Is it just me or does it seem obvious that there should be Aires de Service at Park & Ride carparks ?


----------



## zulurita (May 9, 2005)

It would be a start.


----------



## GerryD (Sep 20, 2007)

You can at Oxford. In the P&R opposite the C&CC site.
Gerry


----------



## Leapy (May 15, 2005)

And at Canterbury-old Dover Road


----------



## Bob45 (Jan 22, 2007)

*Aires de park & ride*

Also at the CC site at Norich.
Just a 5 minutes walk and free if you are over 60.
Lets have more of them.
Bob


----------



## Grizzly (May 9, 2005)

GerryD said:


> You can at Oxford. In the P&R opposite the C&CC site.
> Gerry


There is parking for motorhomes at the Redbridge P&R in Oxford but absolutely NO OVERNIGHTING !

I'm in contact with the powers that be ( from 1st October this has been Oxfordshire County Council) but I reckon hell will freeze over before it becomes permissable to park overnight there !

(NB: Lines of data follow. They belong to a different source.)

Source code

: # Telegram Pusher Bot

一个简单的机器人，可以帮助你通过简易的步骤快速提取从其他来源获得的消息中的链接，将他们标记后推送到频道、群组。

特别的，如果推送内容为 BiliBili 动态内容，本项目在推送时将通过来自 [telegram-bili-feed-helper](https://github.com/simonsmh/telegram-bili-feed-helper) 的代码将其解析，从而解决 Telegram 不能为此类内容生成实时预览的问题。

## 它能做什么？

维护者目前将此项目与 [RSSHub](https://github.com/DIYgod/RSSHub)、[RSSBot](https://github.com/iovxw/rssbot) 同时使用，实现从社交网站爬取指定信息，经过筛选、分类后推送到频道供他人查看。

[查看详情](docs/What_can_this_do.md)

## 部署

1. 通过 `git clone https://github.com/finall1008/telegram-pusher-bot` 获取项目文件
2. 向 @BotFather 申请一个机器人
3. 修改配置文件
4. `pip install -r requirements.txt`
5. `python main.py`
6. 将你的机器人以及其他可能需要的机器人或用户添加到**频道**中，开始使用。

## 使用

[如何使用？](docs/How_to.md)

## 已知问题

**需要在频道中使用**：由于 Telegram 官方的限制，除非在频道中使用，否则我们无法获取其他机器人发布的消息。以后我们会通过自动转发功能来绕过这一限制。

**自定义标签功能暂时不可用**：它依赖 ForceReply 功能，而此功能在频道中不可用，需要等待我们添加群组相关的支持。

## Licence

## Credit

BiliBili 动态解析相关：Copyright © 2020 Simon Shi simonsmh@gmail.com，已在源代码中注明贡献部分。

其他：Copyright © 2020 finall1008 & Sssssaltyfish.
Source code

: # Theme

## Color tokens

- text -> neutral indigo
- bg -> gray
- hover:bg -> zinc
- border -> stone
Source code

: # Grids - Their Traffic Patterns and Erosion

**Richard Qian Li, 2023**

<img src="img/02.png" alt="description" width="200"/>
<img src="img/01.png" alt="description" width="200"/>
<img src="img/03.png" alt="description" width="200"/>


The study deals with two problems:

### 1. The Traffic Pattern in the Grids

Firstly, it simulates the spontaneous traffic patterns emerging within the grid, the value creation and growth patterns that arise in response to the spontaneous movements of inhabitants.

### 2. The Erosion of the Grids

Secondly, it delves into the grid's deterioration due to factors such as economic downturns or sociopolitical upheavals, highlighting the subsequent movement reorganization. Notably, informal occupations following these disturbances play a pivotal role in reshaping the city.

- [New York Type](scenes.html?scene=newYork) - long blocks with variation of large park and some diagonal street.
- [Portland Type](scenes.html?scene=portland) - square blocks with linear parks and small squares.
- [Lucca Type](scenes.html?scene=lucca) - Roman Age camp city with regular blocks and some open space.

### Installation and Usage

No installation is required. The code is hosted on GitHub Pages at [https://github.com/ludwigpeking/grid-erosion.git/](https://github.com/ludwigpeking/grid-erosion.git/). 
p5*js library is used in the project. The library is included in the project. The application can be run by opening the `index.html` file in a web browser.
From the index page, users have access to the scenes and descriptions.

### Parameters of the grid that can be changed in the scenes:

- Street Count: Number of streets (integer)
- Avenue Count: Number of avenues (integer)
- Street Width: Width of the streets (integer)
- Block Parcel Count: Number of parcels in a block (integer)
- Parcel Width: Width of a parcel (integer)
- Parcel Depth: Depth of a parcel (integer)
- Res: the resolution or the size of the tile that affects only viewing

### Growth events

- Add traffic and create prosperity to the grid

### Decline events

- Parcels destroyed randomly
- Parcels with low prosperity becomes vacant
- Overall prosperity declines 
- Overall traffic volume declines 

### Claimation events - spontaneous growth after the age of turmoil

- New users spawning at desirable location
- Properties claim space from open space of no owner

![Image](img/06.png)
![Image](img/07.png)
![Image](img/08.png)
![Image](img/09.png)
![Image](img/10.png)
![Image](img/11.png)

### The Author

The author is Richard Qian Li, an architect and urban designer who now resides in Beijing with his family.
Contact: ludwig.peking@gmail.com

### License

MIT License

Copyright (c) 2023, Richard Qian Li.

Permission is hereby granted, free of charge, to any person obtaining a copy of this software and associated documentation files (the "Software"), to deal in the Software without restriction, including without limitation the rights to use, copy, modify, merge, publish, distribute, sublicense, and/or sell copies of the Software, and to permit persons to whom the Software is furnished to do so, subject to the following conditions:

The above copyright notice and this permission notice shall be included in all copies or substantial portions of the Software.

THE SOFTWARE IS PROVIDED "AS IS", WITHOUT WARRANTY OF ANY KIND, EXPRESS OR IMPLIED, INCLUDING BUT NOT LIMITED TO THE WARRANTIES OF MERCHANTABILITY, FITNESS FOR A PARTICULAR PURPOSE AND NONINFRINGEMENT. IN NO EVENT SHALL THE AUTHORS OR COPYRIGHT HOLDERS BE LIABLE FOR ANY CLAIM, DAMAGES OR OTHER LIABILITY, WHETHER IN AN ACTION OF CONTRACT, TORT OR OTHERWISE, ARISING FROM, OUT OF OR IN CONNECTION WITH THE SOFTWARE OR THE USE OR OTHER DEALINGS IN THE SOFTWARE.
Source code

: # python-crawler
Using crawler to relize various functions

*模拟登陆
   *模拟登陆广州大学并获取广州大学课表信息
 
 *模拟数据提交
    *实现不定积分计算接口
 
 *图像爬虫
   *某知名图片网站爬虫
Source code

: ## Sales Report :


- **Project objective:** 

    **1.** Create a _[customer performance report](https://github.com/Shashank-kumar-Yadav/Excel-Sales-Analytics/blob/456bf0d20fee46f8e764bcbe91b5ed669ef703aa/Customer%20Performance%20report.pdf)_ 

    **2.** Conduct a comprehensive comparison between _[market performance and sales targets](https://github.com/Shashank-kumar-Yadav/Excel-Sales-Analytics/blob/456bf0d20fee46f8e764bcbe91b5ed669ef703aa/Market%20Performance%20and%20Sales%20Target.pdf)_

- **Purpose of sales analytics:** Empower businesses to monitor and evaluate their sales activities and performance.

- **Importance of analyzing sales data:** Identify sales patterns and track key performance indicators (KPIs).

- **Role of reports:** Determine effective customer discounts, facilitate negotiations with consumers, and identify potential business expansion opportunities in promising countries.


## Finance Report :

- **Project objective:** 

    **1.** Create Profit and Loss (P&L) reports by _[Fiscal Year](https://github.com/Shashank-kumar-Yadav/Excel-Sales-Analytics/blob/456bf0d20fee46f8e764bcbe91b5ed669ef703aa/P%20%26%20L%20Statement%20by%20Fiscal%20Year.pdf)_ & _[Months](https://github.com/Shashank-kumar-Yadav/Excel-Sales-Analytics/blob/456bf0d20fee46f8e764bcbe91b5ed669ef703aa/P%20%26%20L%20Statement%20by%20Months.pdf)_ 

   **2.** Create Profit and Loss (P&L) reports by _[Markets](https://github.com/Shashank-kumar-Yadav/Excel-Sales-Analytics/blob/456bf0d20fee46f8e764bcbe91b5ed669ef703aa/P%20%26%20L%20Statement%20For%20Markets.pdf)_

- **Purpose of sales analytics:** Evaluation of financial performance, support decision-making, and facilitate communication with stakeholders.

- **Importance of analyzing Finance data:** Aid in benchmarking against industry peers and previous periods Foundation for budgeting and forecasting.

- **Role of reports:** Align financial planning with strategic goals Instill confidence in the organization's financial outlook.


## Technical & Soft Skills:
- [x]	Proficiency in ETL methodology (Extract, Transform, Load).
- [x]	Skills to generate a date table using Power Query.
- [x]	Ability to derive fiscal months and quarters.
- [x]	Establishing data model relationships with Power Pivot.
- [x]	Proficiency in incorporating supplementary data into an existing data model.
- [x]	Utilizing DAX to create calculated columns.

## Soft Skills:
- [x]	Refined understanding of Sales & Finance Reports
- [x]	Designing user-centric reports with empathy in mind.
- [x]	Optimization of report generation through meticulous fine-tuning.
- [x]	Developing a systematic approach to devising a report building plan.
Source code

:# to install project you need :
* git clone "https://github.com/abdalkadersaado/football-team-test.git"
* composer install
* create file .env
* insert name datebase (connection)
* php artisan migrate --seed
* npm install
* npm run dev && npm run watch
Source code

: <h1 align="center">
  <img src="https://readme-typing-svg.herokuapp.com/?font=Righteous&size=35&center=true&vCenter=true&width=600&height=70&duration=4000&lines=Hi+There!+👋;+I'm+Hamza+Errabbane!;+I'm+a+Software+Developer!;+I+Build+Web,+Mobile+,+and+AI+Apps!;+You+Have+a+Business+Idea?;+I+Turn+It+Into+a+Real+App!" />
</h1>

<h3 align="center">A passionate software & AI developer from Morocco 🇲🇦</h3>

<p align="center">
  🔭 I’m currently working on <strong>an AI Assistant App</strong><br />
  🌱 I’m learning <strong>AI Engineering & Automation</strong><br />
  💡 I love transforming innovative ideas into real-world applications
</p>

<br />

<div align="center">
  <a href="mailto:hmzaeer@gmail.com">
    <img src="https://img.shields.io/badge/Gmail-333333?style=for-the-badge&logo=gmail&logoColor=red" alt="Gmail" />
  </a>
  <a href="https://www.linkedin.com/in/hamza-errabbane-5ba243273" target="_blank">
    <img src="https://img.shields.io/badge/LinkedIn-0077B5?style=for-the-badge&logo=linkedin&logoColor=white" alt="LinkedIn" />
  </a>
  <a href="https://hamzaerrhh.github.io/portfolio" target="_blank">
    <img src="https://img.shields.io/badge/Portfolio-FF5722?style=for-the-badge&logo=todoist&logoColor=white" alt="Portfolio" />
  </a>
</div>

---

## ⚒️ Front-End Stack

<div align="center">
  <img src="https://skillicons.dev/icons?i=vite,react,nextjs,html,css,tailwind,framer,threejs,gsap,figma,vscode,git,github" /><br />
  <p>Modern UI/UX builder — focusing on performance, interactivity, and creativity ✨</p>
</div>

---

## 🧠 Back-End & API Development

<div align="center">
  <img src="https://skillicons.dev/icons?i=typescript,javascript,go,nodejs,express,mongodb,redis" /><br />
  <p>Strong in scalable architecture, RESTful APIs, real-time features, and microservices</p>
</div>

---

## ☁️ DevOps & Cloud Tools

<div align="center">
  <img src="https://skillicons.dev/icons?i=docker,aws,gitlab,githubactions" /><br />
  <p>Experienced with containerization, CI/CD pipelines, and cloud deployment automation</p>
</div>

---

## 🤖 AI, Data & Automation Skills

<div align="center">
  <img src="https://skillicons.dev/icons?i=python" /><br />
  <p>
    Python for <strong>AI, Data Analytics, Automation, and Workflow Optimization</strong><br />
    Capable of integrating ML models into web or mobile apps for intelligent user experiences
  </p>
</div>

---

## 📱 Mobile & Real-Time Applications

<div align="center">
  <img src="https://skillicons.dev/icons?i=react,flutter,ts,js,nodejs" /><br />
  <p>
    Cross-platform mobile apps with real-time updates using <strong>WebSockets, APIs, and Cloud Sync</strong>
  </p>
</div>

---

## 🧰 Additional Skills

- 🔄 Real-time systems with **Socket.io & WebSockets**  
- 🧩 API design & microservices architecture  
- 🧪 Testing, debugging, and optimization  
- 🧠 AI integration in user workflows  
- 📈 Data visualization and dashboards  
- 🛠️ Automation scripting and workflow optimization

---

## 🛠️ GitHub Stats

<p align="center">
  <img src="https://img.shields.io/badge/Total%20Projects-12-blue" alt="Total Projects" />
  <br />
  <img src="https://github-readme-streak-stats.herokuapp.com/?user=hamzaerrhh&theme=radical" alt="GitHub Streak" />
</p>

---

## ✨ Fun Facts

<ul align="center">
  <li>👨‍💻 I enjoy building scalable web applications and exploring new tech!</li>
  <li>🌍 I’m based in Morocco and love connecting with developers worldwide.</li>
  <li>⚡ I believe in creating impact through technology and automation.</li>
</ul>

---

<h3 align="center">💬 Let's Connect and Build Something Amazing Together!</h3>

At the moment all I want is for them to signpost it from the A34 and the ring road. There are currently, not signs at all so it is not surprising that hardly anyone uses it .

G


----------



## ruthiebabe (Aug 16, 2005)

I have always agreed with Aberdeen Angus that it is a completely missed opportunity, and I simply don't understand why councils won't look at it at least in the name of tourism. If it's travellers they are worried about then simply make a small nightly charge by ticket.


----------



## JockandRita (Jun 1, 2005)

Leapy said:


> And at Canterbury-old Dover Road


New Dover Road.

Hi Leapy,

It's a great service, and very safe overnighting, isn't it?

Regards,

Jock.


----------



## PIEDODGER (Aug 22, 2008)

see mhs parked up in the ones in Edinburgh BUT the one I believe at New Craighall is owned by the railway so diff regs may apply. Click >>> http://www.motorhomeparking.co.uk/scot.htm


----------